Chableau stood, indecisive, for a long minute or two and the room filled with silence. “I’m a quadroon.”

“A what?” Gianni said.

“My grandmother was a nigger, that’s what!” He stayed facing them as if it was an effort to do so. “She was passing, legally that means I’m colored, my kids are colored, if they knew about it back in New Orleans…Tommy’s engaged, Shirley just pledged Tri Delta, you can’t imagine what it would mean if—”

“I know the way of the world, Mr.
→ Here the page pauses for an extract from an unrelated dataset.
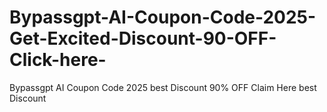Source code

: # Bypassgpt-AI-Coupon-Code-2025-Get-Excited-Discount-90-OFF-Click-here-
Bypassgpt AI Coupon Code 2025 best Discount 90% OFF Claim Here best Discount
Chableau.” Meara said.

“If you weren’t born in Louisiana, you don’t know the first thing about it.” He slumped into the chair. “I’ve no idea how he found out.”

“You should have come to me when this came up.” Meara decided it wouldn’t encourage Chableau’s cooperation if he knew his ancestry was already in his security file. “Part of my job—”

“I couldn’t take that chance. Not with my kids’ future, my parents’ standing at stake.”

“It won’t do their social standing much good when you spend the rest of your life in federal prison, will it?” Meara shook her head. “I’ll find you better quarters, but Dr. White and Dr. Tyler will still have to run a full battery of tests, just to make sure. But for now, start telling me everything you know about your blackmailer.”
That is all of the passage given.